We Do AI the RSS3 Way - From Data Indexing to Data Training
Our expertise in on-chain data indexing serves as the bedrock for applying cutting-edge AI techniques; RSS3's in-house AI model offers a robust analytical framework, accurate prediction capabilities, and efficient retrieval of both on-chain and off-chain data.
RSS3's in-house AI model, Model 1, is a hybrid solution that combines multiple AI models and algorithms, each meticulously developed to leverage our expertise in on-chain data indexing and enhance the overall user experience. Model 1 serves as a Web3 AI assistant to support users navigating the complexities of Web3 environments while providing effective AI solutions for data analysis. By feeding indexed data into different models, Model 1 is able to perform:
- Analytical Task: We have built an analytical component that enables comprehensive data analysis. This empowers users to extract valuable insights and make informed decisions based on the vast amount of data available on the RSS3 data network. By employing data analysis, we provide robust solutions to cater to diverse user requirements, such as providing data-driven insights.

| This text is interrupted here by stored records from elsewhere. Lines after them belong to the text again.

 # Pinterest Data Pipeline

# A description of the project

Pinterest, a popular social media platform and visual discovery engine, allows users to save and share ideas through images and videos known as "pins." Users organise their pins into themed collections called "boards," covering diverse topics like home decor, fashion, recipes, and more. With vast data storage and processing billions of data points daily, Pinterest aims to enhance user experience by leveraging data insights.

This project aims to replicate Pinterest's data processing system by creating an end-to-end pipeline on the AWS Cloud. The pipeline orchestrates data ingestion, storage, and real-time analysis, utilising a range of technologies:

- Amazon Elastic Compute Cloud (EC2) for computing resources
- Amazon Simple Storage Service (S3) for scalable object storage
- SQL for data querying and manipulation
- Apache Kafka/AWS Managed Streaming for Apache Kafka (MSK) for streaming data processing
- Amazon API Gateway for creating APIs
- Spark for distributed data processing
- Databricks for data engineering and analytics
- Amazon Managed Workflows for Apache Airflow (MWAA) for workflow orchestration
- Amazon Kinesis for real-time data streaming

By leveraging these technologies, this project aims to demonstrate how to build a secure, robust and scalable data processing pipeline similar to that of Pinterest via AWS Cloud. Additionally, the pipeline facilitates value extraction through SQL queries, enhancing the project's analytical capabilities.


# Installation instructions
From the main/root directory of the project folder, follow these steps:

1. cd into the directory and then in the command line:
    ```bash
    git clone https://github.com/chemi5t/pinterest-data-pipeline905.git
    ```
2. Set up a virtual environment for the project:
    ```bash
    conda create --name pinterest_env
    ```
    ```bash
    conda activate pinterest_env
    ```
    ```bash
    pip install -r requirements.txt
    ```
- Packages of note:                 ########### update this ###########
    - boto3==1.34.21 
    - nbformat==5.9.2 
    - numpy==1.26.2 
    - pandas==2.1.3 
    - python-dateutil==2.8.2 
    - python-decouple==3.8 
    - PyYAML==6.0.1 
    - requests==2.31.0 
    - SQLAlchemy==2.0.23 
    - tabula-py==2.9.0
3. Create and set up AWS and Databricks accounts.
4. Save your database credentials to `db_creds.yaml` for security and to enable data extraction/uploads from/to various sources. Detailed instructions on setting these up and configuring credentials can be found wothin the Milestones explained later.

- Prediction Task: We have integrated a prediction task into our in-house model. By training our model on the extensive data available on the RSS3 Network, we can generate accurate predictions and forecasts related to the crypto market (they, of course, do not constitute financial advice). This enables users to anticipate trends, identify patterns, and assist in decision-making.

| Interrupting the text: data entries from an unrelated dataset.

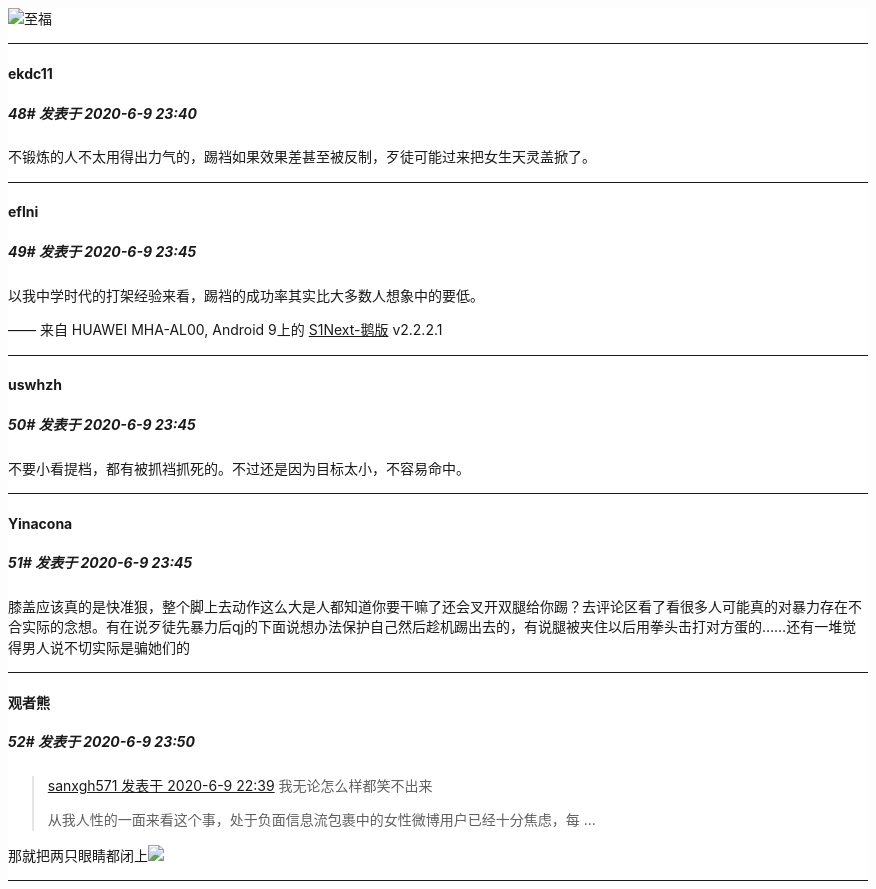 <img src="https://static.saraba1st.com/image/smiley/face2017/251.png" referrerpolicy="no-referrer">至福


-----

####  ekdc11  
##### 48#       发表于 2020-6-9 23:40


不锻炼的人不太用得出力气的，踢裆如果效果差甚至被反制，歹徒可能过来把女生天灵盖掀了。


-----

####  eflni  
##### 49#       发表于 2020-6-9 23:45


以我中学时代的打架经验来看，踢裆的成功率其实比大多数人想象中的要低。

—— 来自 HUAWEI MHA-AL00, Android 9上的 [S1Next-鹅版](https://github.com/ykrank/S1-Next/releases) v2.2.2.1


-----

####  uswhzh  
##### 50#       发表于 2020-6-9 23:45


不要小看提档，都有被抓裆抓死的。不过还是因为目标太小，不容易命中。


-----

####  Yinacona  
##### 51#       发表于 2020-6-9 23:45


膝盖应该真的是快准狠，整个脚上去动作这么大是人都知道你要干嘛了还会叉开双腿给你踢？去评论区看了看很多人可能真的对暴力存在不合实际的念想。有在说歹徒先暴力后qj的下面说想办法保护自己然后趁机踢出去的，有说腿被夹住以后用拳头击打对方蛋的……还有一堆觉得男人说不切实际是骗她们的


-----

####  观者熊  
##### 52#       发表于 2020-6-9 23:50


<blockquote><a href="httphttps://bbs.saraba1st.com/2b/forum.php?mod=redirect&amp;goto=findpost&amp;pid=47741318&amp;ptid=1940692" target="_blank">sanxgh571 发表于 2020-6-9 22:39</a>
我无论怎么样都笑不出来


从我人性的一面来看这个事，处于负面信息流包裹中的女性微博用户已经十分焦虑，每 ...</blockquote>
那就把两只眼睛都闭上<img src="https://static.saraba1st.com/image/smiley/face2017/019.png" referrerpolicy="no-referrer">


-----
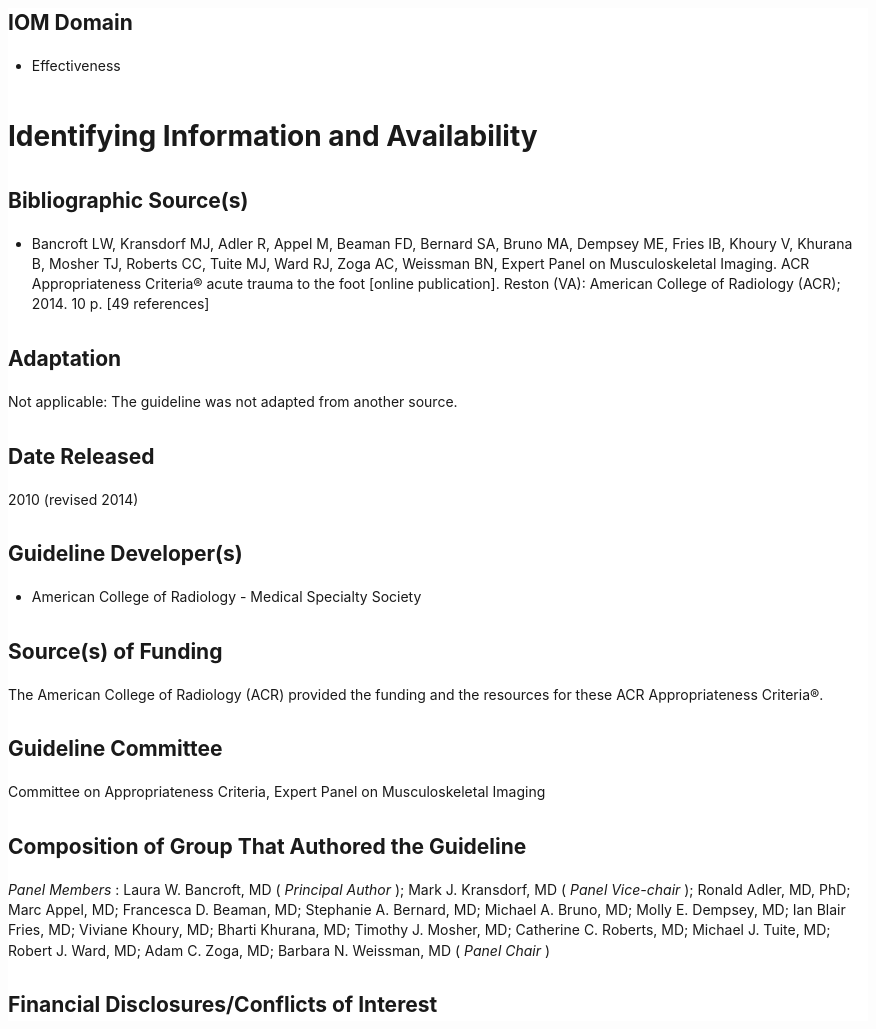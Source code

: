 ## IOM Domain

- Effectiveness

# Identifying Information and Availability

## Bibliographic Source(s)

- Bancroft LW, Kransdorf MJ, Adler R, Appel M, Beaman FD, Bernard SA, Bruno MA, Dempsey ME, Fries IB, Khoury V, Khurana B, Mosher TJ, Roberts CC, Tuite MJ, Ward RJ, Zoga AC, Weissman BN, Expert Panel on Musculoskeletal Imaging. ACR Appropriateness Criteria® acute trauma to the foot [online publication]. Reston (VA): American College of Radiology (ACR); 2014. 10 p. [49 references]

## Adaptation



Not applicable: The guideline was not adapted from another source.

## Date Released

2010 (revised 2014)

## Guideline Developer(s)

- American College of Radiology - Medical Specialty Society

## Source(s) of Funding



The American College of Radiology (ACR) provided the funding and the resources for these ACR Appropriateness Criteria®.

## Guideline Committee



Committee on Appropriateness Criteria, Expert Panel on Musculoskeletal Imaging

## Composition of Group That Authored the Guideline



 _Panel Members_ : Laura W. Bancroft, MD ( _Principal Author_ ); Mark J. Kransdorf, MD ( _Panel Vice-chair_ ); Ronald Adler, MD, PhD; Marc Appel, MD; Francesca D. Beaman, MD; Stephanie A. Bernard, MD; Michael A. Bruno, MD; Molly E. Dempsey, MD; Ian Blair Fries, MD; Viviane Khoury, MD; Bharti Khurana, MD; Timothy J. Mosher, MD; Catherine C. Roberts, MD; Michael J. Tuite, MD; Robert J. Ward, MD; Adam C. Zoga, MD; Barbara N. Weissman, MD ( _Panel Chair_ )

## Financial Disclosures/Conflicts of Interest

- Information Retrieval: RSS3 has been working on information dissemination since its inception, enabling seamless access to Open Web data. Our model is designed to 1) efficiently retrieve relevant information from the blockchain and external sources and 2) provide concise and meaningful summaries when required. This comprehensive approach ensures users can effortlessly access the information they need, providing a user-friendly and streamlined experience.
The Motivation Behind Developing In-house Models is Multifaceted and Strategic-driven
Cost-effectiveness and Superior Performance in Specialized Domains
Utilizing pre-trained models or cloud-based AI services often entails considerable costs and technical complexities. The expenditure involved in running and maintaining such services can be prohibitive, straining the financial resources of Web3 projects. In contrast, in-house models offer a more cost-effective solution when it comes to running services. Moreover, these custom models have the potential to yield superior results by addressing the intricacies and nuances of specialized domains. We encourage Web3 projects to reduce their dependence on third-party services and instead focus on developing models aligned with their precise requirements. This promotes greater self-sufficiency and drives innovation within the industry.

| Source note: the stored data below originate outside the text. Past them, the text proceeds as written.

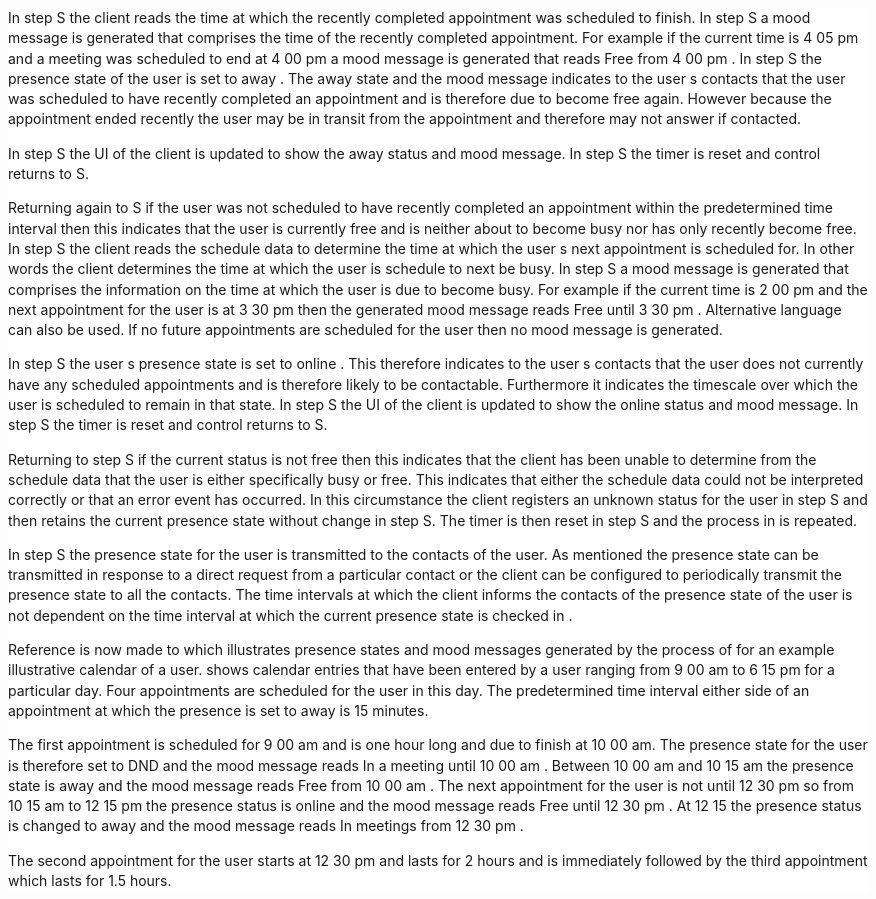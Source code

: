 In step S the client reads the time at which the recently completed appointment was scheduled to finish. In step S a mood message is generated that comprises the time of the recently completed appointment. For example if the current time is 4 05 pm and a meeting was scheduled to end at 4 00 pm a mood message is generated that reads Free from 4 00 pm . In step S the presence state of the user is set to away . The away state and the mood message indicates to the user s contacts that the user was scheduled to have recently completed an appointment and is therefore due to become free again. However because the appointment ended recently the user may be in transit from the appointment and therefore may not answer if contacted.

In step S the UI of the client is updated to show the away status and mood message. In step S the timer is reset and control returns to S.

Returning again to S if the user was not scheduled to have recently completed an appointment within the predetermined time interval then this indicates that the user is currently free and is neither about to become busy nor has only recently become free. In step S the client reads the schedule data to determine the time at which the user s next appointment is scheduled for. In other words the client determines the time at which the user is schedule to next be busy. In step S a mood message is generated that comprises the information on the time at which the user is due to become busy. For example if the current time is 2 00 pm and the next appointment for the user is at 3 30 pm then the generated mood message reads Free until 3 30 pm . Alternative language can also be used. If no future appointments are scheduled for the user then no mood message is generated.

In step S the user s presence state is set to online . This therefore indicates to the user s contacts that the user does not currently have any scheduled appointments and is therefore likely to be contactable. Furthermore it indicates the timescale over which the user is scheduled to remain in that state. In step S the UI of the client is updated to show the online status and mood message. In step S the timer is reset and control returns to S.

Returning to step S if the current status is not free then this indicates that the client has been unable to determine from the schedule data that the user is either specifically busy or free. This indicates that either the schedule data could not be interpreted correctly or that an error event has occurred. In this circumstance the client registers an unknown status for the user in step S and then retains the current presence state without change in step S. The timer is then reset in step S and the process in is repeated.

In step S the presence state for the user is transmitted to the contacts of the user. As mentioned the presence state can be transmitted in response to a direct request from a particular contact or the client can be configured to periodically transmit the presence state to all the contacts. The time intervals at which the client informs the contacts of the presence state of the user is not dependent on the time interval at which the current presence state is checked in .

Reference is now made to which illustrates presence states and mood messages generated by the process of for an example illustrative calendar of a user. shows calendar entries that have been entered by a user ranging from 9 00 am to 6 15 pm for a particular day. Four appointments are scheduled for the user in this day. The predetermined time interval either side of an appointment at which the presence is set to away is 15 minutes.

The first appointment is scheduled for 9 00 am and is one hour long and due to finish at 10 00 am. The presence state for the user is therefore set to DND and the mood message reads In a meeting until 10 00 am . Between 10 00 am and 10 15 am the presence state is away and the mood message reads Free from 10 00 am . The next appointment for the user is not until 12 30 pm so from 10 15 am to 12 15 pm the presence status is online and the mood message reads Free until 12 30 pm . At 12 15 the presence status is changed to away and the mood message reads In meetings from 12 30 pm .

The second appointment for the user starts at 12 30 pm and lasts for 2 hours and is immediately followed by the third appointment which lasts for 1.5 hours.
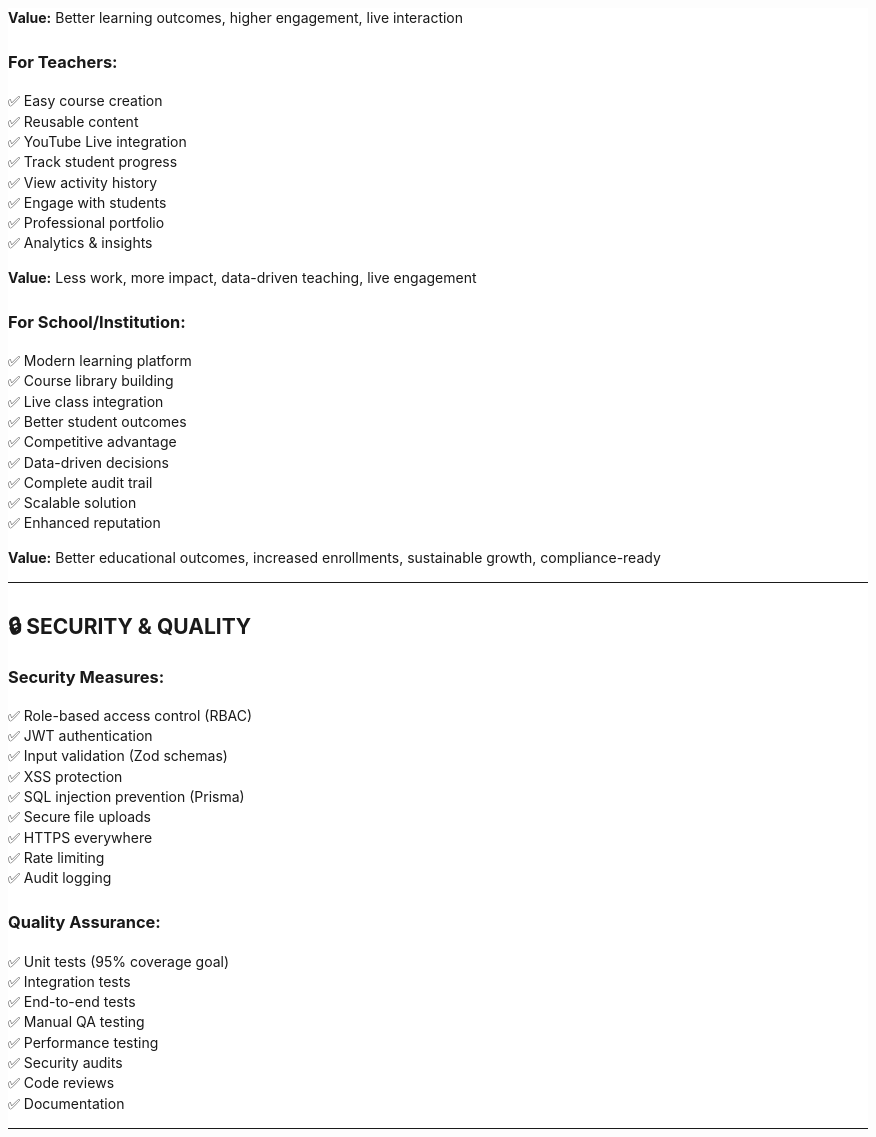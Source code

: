 **Value:** Better learning outcomes, higher engagement, live interaction

### **For Teachers:**
✅ Easy course creation  
✅ Reusable content  
✅ YouTube Live integration  
✅ Track student progress  
✅ View activity history  
✅ Engage with students  
✅ Professional portfolio  
✅ Analytics & insights  

**Value:** Less work, more impact, data-driven teaching, live engagement

### **For School/Institution:**
✅ Modern learning platform  
✅ Course library building  
✅ Live class integration  
✅ Better student outcomes  
✅ Competitive advantage  
✅ Data-driven decisions  
✅ Complete audit trail  
✅ Scalable solution  
✅ Enhanced reputation  

**Value:** Better educational outcomes, increased enrollments, sustainable growth, compliance-ready

---

## 🔒 SECURITY & QUALITY

### **Security Measures:**
✅ Role-based access control (RBAC)  
✅ JWT authentication  
✅ Input validation (Zod schemas)  
✅ XSS protection  
✅ SQL injection prevention (Prisma)  
✅ Secure file uploads  
✅ HTTPS everywhere  
✅ Rate limiting  
✅ Audit logging  

### **Quality Assurance:**
✅ Unit tests (95% coverage goal)  
✅ Integration tests  
✅ End-to-end tests  
✅ Manual QA testing  
✅ Performance testing  
✅ Security audits  
✅ Code reviews  
✅ Documentation  

---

Reducing Reliance on Centralized Models
Recent discussions have raised concerns about the reliance on centralized AI models, such as OpenAI's GPT3/GPT4. The potential risk of these models becoming unavailable or unaffordable highlights the need for self-sufficiency and innovation. By prioritizing the development of RSS3's in-house AI models and algorithms, we’d like to minimize reliance on large tech companies for AI capabilities. This ensures our long-term competitiveness and empowers us to innovate independently, safeguarding against the uncertainties associated with relying solely on external providers.
Advancing Team Expertise
One of RSS3's core objectives is to excel in exploring innovative ways to utilize the data we have indexed. We aim to leverage this emerging technology by venturing into multiple AI models to enhance our team's proficiency in delivering innovative and superior Web3 data solutions. This strategic move allows us to capitalize on the current momentum and expand our expertise within the blockchain data domain.